The Ballad of Buster Scruggs is a series of short films that all take place in the old American West. The conceit is that you are reading a book called The Ballad of Buster Scruggs and Other Tales of the American Frontier and an unseen hand turns the pages to introduce each new story and then show you the closing pages as you move on to the next vignette. That flourish made me glad I was watching on Netflix as I could pause the movie and read the last few words of every story to glean some more wisdom from the mysterious minds of Joel and Ethan Coen.

I won't delve into too much detail about each of the vignettes as they pack a wallop and should be experienced firsthand. But if you've ever watched a Coen Brothers movie before, you know what you will find. A bewildering mix of comedy and pathos, with dialogue that falls trippingly off the tongue and makes you want to write it all down so you can read those sentences over and over again. I simply do not understand how they can craft such poetry but every word is a delight. Most importantly, every actor they've hired delivers those lines with the appropriate panache. However, that is only the case in some of the stories. In others, dialogue takes a backseat to Bruno Delbonnel's epic cinematography where Nature provides the necessary poetry. The pristine landscapes and wilds of the frontier are jawdroppingly splendid and highlight the absurdity of it all. These men will play their foolish games to their foolish ends but the land will carry on long after they are gone.

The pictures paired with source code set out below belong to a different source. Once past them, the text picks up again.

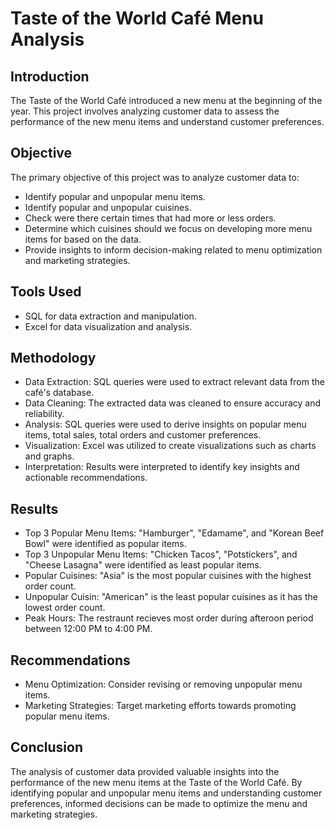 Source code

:# Taste of the World Café Menu Analysis

## Introduction
The Taste of the World Café introduced a new menu at the beginning of the year. This project involves analyzing customer data to assess the performance of the new menu items and understand customer preferences.

## Objective
The primary objective of this project was to analyze customer data to:
- Identify popular and unpopular menu items.
- Identify popular and unpopular cuisines.
- Check were there certain times that had more or less orders.
- Determine which cuisines should we focus on developing more menu items for based on the data.
- Provide insights to inform decision-making related to menu optimization and marketing strategies.

## Tools Used
- SQL for data extraction and manipulation.
- Excel for data visualization and analysis.

## Methodology
- Data Extraction: SQL queries were used to extract relevant data from the café's database.
- Data Cleaning: The extracted data was cleaned to ensure accuracy and reliability.
- Analysis: SQL queries were used to derive insights on popular menu items, total sales, total orders and customer preferences.
- Visualization: Excel was utilized to create visualizations such as charts and graphs.
- Interpretation: Results were interpreted to identify key insights and actionable recommendations.

## Results
- Top 3 Popular Menu Items: "Hamburger", "Edamame", and "Korean Beef Bowl" were identified as popular items.
- Top 3 Unpopular Menu Items: "Chicken Tacos", "Potstickers", and "Cheese Lasagna" were identified as least popular items.
- Popular Cuisines: "Asia" is the most popular cuisines with the highest order count.
- Unpopular Cuisin: "American" is the least popular cuisines as it has the lowest order count.
- Peak Hours: The restraunt recieves most order during afteroon period between 12:00 PM to 4:00 PM.

## Recommendations
- Menu Optimization: Consider revising or removing unpopular menu items.
- Marketing Strategies: Target marketing efforts towards promoting popular menu items.

## Conclusion
The analysis of customer data provided valuable insights into the performance of the new menu items at the Taste of the World Café. By identifying popular and unpopular menu items and understanding customer preferences, informed decisions can be made to optimize the menu and marketing strategies.
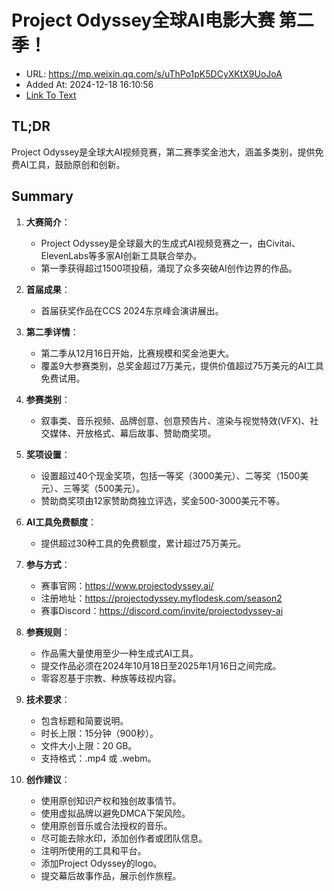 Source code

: # Project Odyssey全球AI电影大赛 第二季！
- URL: https://mp.weixin.qq.com/s/uThPo1pK5DCyXKtX9UoJoA
- Added At: 2024-12-18 16:10:56
- [Link To Text](2024-12-18-project-odyssey全球ai电影大赛-第二季！_raw.md)

## TL;DR
Project Odyssey是全球大AI视频竞赛，第二赛季奖金池大，涵盖多类别，提供免费AI工具，鼓励原创和创新。

## Summary
1. **大赛简介**：
   - Project Odyssey是全球最大的生成式AI视频竞赛之一，由Civitai、ElevenLabs等多家AI创新工具联合举办。
   - 第一季获得超过1500项投稿，涌现了众多突破AI创作边界的作品。

2. **首届成果**：
   - 首届获奖作品在CCS 2024东京峰会演讲展出。

3. **第二季详情**：
   - 第二季从12月16日开始，比赛规模和奖金池更大。
   - 覆盖9大参赛类别，总奖金超过7万美元，提供价值超过75万美元的AI工具免费试用。

4. **参赛类别**：
   - 叙事类、音乐视频、品牌创意、创意预告片、渲染与视觉特效(VFX)、社交媒体、开放格式、幕后故事、赞助商奖项。

5. **奖项设置**：
   - 设置超过40个现金奖项，包括一等奖（3000美元）、二等奖（1500美元）、三等奖（500美元）。
   - 赞助商奖项由12家赞助商独立评选，奖金500-3000美元不等。

6. **AI工具免费额度**：
   - 提供超过30种工具的免费额度，累计超过75万美元。

7. **参与方式**：
   - 赛事官网：https://www.projectodyssey.ai/
   - 注册地址：https://projectodyssey.myflodesk.com/season2
   - 赛事Discord：https://discord.com/invite/projectodyssey-ai

8. **参赛规则**：
   - 作品需大量使用至少一种生成式AI工具。
   - 提交作品必须在2024年10月18日至2025年1月16日之间完成。
   - 零容忍基于宗教、种族等歧视内容。

9. **技术要求**：
   - 包含标题和简要说明。
   - 时长上限：15分钟（900秒）。
   - 文件大小上限：20 GB。
   - 支持格式：.mp4 或 .webm。

10. **创作建议**：
    - 使用原创知识产权和独创故事情节。
    - 使用虚拟品牌以避免DMCA下架风险。
    - 使用原创音乐或合法授权的音乐。
    - 尽可能去除水印，添加创作者或团队信息。
    - 注明所使用的工具和平台。
    - 添加Project Odyssey的logo。
    - 提交幕后故事作品，展示创作旅程。
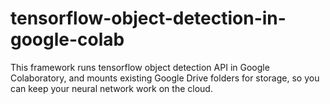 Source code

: # tensorflow-object-detection-in-google-colab
This framework runs tensorflow object detection API in Google Colaboratory, and mounts existing Google Drive folders for storage, so you can keep your neural network work on the cloud.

Be warned: this movie is a Western and extremely violent and graphic in spots, oftentimes becoming Tarantino-esque. If bloodshed and bullet wounds turn your stomach, you might want to skip some stories entirely. But each one has one central thesis: men are constantly searching for something, and ultimately, it doesn't matter whether or not they get it. The journey is the destination. As Camus said, "The struggle itself toward the heights is enough to fill a man's heart. One must imagine Sisyphus happy." And you will really have to stretch your imagination because happy endings are not plentiful in this film.

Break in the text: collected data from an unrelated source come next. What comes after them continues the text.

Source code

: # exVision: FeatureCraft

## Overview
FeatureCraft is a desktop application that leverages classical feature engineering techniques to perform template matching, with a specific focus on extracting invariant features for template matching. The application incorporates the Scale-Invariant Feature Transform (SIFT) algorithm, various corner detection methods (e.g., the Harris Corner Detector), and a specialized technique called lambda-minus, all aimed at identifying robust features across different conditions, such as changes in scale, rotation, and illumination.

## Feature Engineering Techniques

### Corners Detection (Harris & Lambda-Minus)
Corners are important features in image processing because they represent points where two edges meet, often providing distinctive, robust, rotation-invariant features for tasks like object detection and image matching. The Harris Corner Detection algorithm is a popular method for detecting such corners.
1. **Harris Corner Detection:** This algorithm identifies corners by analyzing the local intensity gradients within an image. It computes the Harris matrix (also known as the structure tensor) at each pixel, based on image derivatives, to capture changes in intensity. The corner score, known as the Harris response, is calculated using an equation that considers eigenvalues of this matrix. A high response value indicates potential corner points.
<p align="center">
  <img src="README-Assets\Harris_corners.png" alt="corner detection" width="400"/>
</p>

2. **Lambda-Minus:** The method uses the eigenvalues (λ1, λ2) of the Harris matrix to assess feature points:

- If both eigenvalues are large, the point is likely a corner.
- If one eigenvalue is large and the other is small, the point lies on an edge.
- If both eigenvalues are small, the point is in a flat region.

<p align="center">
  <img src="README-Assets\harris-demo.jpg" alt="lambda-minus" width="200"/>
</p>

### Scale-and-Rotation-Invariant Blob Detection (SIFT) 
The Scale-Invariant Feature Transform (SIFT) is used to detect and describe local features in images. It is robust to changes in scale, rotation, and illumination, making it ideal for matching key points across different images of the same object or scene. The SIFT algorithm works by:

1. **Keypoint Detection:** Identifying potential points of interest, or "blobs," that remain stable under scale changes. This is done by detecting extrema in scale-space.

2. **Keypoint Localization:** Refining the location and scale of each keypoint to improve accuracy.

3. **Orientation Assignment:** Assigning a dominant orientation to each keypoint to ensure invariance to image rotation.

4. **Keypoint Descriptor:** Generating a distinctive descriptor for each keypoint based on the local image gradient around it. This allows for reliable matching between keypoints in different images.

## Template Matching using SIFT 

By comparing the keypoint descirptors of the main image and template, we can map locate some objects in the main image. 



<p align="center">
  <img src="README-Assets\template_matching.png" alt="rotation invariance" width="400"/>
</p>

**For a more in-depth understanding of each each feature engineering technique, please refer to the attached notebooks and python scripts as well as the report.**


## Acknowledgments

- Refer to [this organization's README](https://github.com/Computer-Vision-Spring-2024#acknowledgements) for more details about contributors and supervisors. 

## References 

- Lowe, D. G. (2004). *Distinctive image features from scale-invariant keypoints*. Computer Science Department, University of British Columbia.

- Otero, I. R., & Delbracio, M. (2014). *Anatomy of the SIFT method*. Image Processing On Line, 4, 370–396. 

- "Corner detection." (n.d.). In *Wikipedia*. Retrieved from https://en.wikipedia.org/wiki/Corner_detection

Of the six vignettes, I naturally gravitated to the only one featuring a meaty role for a woman, The Gal Who Got Rattled. (One could argue that in the Wild West women didn't do much, but we all know that's a paltry argument and is my main quibble with this film - if you have six stories, can't some of them feature more interesting roles for women?) Zoe Kazan's performance is captivating, and the camera lingers on her face even when others are talking because getting her reaction to their words is more important than watching the words be delivered. This vignette felt the most sweet and hopeful...for a while at least. I also enjoyed Near Algodones, starring James Franco, as that featured some of the most outright absurdist comedy (Franco is not allowed to mumble more than a few words during the entire piece as that man is impossible to imagine as a cowboy). And for utter bleak despair, Liam Neeson and Harry Melling (Dudley Dursley's all grown up and magnificent in this role!) deliver quite the gut punch in Meal Ticket.

The Ballad of Buster Scruggs is a cinematic feast, offering an amuse bouche to tickle every palate, but with a central theme of utter Sisyphean futility. It is beautifully shot, impeccably written, and well acted. I can't say it is a warm and fuzzy holiday movie, but it certainly shows you what cinema can do to transform the written word into a moving spectacle.